[ACTIVITY] Check each line of the material. Copy those containing "leader".

[EXTRACTED ENTRIES]
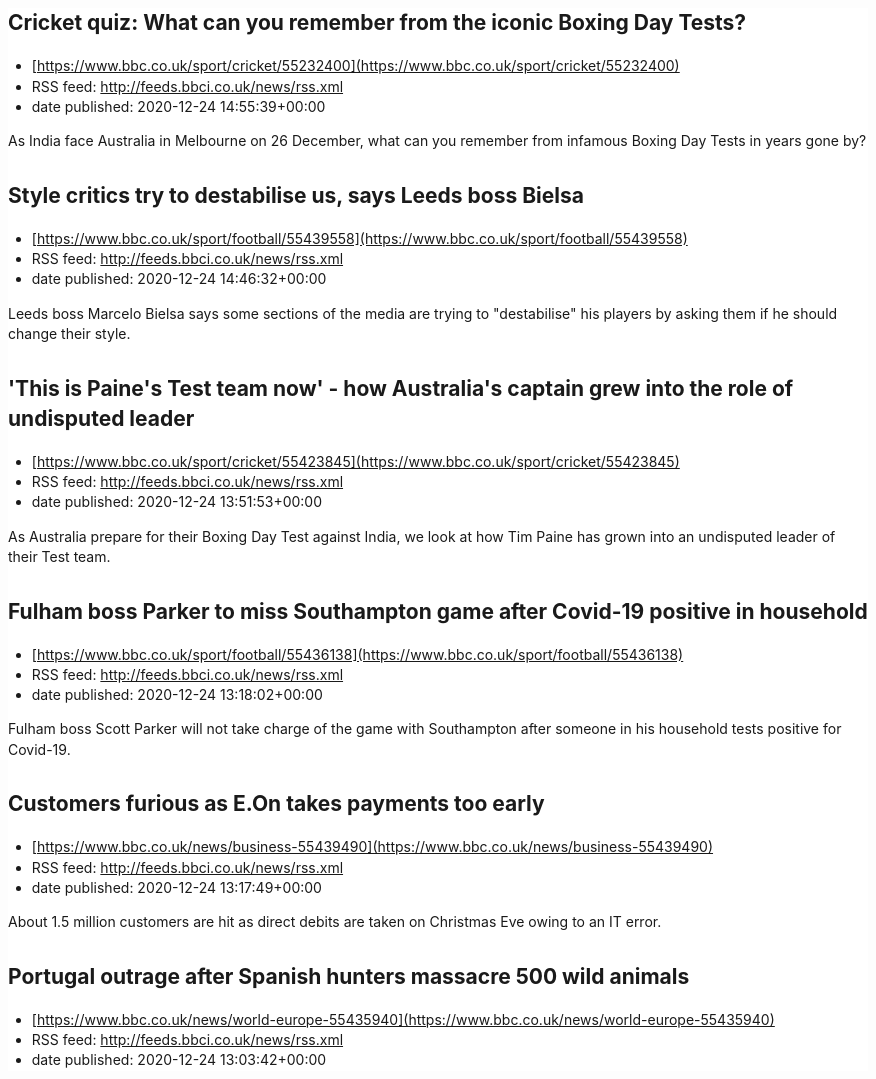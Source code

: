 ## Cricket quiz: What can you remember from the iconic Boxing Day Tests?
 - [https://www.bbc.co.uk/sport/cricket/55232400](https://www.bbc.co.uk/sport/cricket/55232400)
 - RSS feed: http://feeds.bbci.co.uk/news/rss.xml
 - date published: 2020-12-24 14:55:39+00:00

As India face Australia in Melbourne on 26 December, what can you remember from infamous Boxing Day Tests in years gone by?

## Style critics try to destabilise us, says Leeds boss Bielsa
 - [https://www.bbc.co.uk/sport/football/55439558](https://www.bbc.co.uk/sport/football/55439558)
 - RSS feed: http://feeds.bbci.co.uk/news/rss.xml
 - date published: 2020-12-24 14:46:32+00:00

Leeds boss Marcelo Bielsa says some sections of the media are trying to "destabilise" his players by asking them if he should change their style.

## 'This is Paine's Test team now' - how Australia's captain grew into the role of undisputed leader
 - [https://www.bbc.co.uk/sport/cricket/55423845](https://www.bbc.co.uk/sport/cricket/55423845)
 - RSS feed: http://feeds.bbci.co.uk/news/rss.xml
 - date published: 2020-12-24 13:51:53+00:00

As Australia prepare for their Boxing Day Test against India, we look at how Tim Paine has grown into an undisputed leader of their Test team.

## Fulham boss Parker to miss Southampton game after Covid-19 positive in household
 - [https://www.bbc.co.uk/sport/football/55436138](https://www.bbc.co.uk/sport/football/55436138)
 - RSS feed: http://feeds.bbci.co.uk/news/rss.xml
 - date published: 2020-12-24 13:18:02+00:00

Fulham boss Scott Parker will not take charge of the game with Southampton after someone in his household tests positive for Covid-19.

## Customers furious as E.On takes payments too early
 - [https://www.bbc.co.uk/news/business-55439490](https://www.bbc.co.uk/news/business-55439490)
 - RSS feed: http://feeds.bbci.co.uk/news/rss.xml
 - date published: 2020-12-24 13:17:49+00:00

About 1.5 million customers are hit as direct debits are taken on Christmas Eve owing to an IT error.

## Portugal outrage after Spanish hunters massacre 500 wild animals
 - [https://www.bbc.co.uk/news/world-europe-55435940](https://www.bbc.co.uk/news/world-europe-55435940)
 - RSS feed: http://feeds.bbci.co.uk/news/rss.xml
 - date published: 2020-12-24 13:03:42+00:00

...

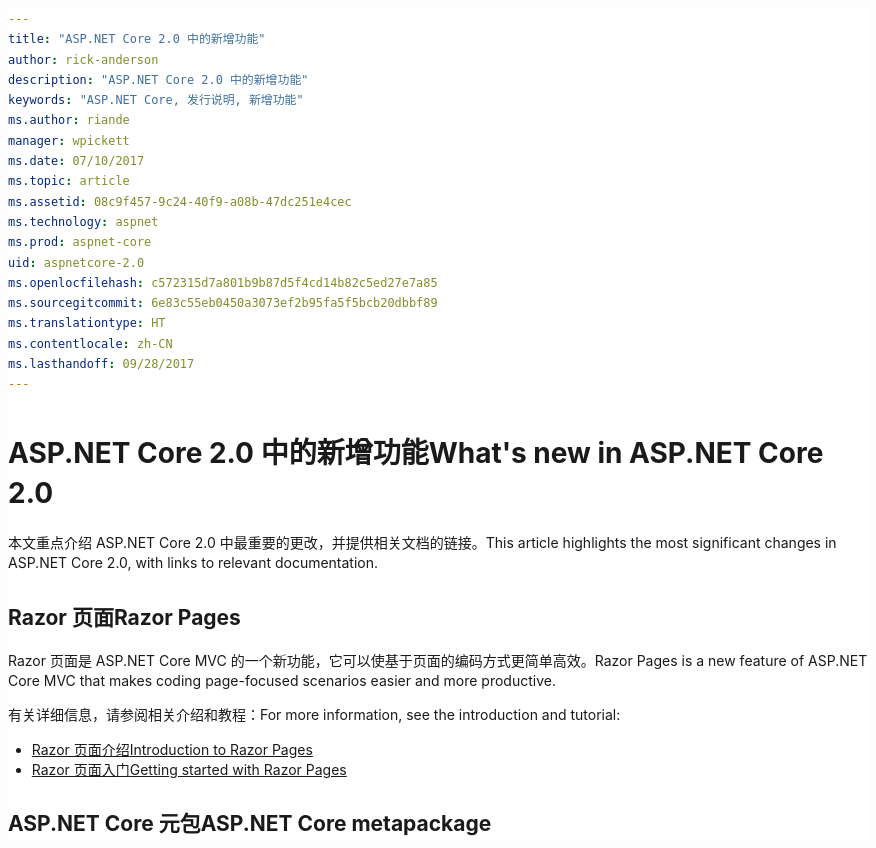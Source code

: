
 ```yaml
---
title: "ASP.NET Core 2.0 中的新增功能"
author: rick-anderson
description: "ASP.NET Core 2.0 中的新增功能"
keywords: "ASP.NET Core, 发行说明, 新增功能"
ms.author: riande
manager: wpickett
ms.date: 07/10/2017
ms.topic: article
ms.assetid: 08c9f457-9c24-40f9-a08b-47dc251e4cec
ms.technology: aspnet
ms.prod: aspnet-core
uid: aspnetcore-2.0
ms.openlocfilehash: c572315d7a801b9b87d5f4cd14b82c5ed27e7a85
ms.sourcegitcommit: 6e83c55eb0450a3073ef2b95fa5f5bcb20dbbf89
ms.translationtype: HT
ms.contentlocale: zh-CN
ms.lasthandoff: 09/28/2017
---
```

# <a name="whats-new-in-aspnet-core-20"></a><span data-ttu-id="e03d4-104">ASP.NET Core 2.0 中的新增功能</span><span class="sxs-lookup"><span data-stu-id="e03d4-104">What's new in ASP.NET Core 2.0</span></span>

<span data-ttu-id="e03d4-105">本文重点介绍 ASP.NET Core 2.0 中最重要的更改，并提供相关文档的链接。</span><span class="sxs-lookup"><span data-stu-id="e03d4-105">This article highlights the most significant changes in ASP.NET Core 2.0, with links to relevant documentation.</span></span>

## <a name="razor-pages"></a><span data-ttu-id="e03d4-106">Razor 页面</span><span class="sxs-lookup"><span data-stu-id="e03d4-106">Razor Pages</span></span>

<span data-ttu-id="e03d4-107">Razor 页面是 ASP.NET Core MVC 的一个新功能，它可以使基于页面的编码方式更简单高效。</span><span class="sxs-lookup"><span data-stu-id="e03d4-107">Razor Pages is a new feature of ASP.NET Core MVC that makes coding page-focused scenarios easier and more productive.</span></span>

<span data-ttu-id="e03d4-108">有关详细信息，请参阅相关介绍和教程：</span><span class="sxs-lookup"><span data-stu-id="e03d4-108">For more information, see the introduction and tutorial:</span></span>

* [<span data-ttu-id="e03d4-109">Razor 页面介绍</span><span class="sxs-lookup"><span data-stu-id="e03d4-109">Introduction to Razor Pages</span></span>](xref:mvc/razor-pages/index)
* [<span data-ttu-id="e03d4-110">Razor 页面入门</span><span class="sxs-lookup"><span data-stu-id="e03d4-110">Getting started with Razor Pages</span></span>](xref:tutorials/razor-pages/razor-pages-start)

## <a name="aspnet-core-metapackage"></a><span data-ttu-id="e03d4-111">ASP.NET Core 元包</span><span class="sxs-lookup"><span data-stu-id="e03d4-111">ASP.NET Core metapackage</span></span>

[TASK OUTPUT]
## 'This is Paine's Test team now' - how Australia's captain grew into the role of undisputed leader
As Australia prepare for their Boxing Day Test against India, we look at how Tim Paine has grown into an undisputed leader of their Test team.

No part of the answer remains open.